**What you will do**
Keep only the lines that hold the string "they", filtering out the rest of the entries below.

[Supplied records]

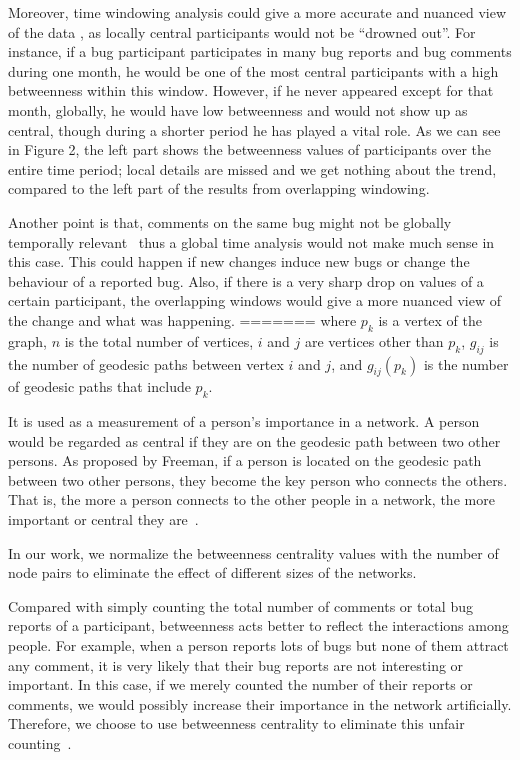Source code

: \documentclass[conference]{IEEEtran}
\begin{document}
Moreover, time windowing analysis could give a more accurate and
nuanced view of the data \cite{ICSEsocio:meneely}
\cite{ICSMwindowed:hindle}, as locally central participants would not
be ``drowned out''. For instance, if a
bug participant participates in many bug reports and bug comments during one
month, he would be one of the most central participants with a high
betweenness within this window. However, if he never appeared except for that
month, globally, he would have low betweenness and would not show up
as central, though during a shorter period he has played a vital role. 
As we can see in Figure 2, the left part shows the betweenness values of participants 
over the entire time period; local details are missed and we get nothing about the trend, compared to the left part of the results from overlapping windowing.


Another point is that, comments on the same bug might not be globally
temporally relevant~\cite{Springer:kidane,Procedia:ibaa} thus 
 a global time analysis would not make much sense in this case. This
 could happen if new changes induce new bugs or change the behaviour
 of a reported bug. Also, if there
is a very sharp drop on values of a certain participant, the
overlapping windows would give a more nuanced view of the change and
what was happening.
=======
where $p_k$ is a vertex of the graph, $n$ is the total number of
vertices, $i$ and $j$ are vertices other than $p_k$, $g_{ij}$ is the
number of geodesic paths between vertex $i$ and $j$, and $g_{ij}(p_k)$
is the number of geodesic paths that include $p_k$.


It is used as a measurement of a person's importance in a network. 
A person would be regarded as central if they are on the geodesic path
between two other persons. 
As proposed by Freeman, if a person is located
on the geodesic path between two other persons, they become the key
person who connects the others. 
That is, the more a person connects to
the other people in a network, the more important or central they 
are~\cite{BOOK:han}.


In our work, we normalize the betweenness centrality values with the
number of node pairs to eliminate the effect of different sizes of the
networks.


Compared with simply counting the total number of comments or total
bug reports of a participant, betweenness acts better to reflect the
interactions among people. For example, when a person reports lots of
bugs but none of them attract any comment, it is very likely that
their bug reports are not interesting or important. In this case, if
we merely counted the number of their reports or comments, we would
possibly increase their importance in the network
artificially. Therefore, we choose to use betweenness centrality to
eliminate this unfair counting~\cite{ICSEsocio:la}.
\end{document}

[/Supplied records]

**Answer to this task**
A person would be regarded as central if they are on the geodesic path
on the geodesic path between two other persons, they become the key
the other people in a network, the more important or central they 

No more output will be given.